▶ **Work request**:
Could the listing below be returned exactly, with its pictures left out?

▶ **The data**:

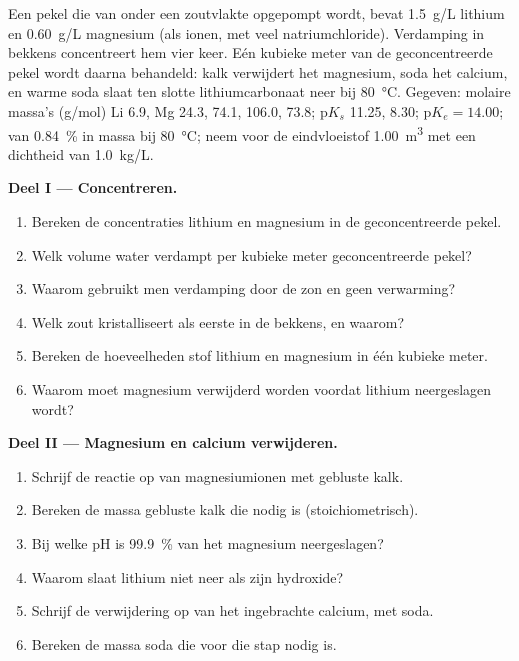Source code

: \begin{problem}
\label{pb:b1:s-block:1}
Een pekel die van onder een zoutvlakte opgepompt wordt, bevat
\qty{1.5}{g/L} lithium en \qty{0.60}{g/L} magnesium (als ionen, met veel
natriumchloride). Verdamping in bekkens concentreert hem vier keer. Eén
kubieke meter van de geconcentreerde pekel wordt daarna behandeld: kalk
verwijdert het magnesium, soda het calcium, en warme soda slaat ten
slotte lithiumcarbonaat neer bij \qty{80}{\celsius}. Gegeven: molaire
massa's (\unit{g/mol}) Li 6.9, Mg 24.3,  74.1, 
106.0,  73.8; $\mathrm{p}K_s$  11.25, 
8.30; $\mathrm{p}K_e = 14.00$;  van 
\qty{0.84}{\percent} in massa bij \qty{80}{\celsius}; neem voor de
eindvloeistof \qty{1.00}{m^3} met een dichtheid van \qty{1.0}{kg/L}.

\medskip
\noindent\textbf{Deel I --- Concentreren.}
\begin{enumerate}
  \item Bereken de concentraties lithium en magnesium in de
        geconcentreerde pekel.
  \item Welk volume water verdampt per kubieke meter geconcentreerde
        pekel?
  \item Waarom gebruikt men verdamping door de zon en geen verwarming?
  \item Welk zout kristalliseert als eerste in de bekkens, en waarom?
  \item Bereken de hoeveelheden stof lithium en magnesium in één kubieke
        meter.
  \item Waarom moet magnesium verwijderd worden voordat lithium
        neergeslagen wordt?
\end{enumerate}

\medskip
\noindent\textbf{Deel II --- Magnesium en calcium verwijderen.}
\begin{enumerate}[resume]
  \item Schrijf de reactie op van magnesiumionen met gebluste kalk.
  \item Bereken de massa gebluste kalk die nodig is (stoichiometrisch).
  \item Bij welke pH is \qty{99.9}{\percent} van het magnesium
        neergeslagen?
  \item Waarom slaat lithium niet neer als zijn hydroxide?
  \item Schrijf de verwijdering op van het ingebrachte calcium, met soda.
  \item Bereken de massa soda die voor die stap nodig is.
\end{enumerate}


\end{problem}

▶ **Solved exercise**:
Source code

: \begin{problem}
\label{pb:b1:s-block:1}
Een pekel die van onder een zoutvlakte opgepompt wordt, bevat
\qty{1.5}{g/L} lithium en \qty{0.60}{g/L} magnesium (als ionen, met veel
natriumchloride). Verdamping in bekkens concentreert hem vier keer. Eén
kubieke meter van de geconcentreerde pekel wordt daarna behandeld: kalk
verwijdert het magnesium, soda het calcium, en warme soda slaat ten
slotte lithiumcarbonaat neer bij \qty{80}{\celsius}. Gegeven: molaire
massa's (\unit{g/mol}) Li 6.9, Mg 24.3,  74.1, 
106.0,  73.8; $\mathrm{p}K_s$  11.25, 
8.30; $\mathrm{p}K_e = 14.00$;  van 
\qty{0.84}{\percent} in massa bij \qty{80}{\celsius}; neem voor de
eindvloeistof \qty{1.00}{m^3} met een dichtheid van \qty{1.0}{kg/L}.

\medskip
\noindent\textbf{Deel I --- Concentreren.}
\begin{enumerate}
  \item Bereken de concentraties lithium en magnesium in de
        geconcentreerde pekel.
  \item Welk volume water verdampt per kubieke meter geconcentreerde
        pekel?
  \item Waarom gebruikt men verdamping door de zon en geen verwarming?
  \item Welk zout kristalliseert als eerste in de bekkens, en waarom?
  \item Bereken de hoeveelheden stof lithium en magnesium in één kubieke
        meter.
  \item Waarom moet magnesium verwijderd worden voordat lithium
        neergeslagen wordt?
\end{enumerate}

\medskip
\noindent\textbf{Deel II --- Magnesium en calcium verwijderen.}
\begin{enumerate}[resume]
  \item Schrijf de reactie op van magnesiumionen met gebluste kalk.
  \item Bereken de massa gebluste kalk die nodig is (stoichiometrisch).
  \item Bij welke pH is \qty{99.9}{\percent} van het magnesium
        neergeslagen?
  \item Waarom slaat lithium niet neer als zijn hydroxide?
  \item Schrijf de verwijdering op van het ingebrachte calcium, met soda.
  \item Bereken de massa soda die voor die stap nodig is.
\end{enumerate}


\end{problem}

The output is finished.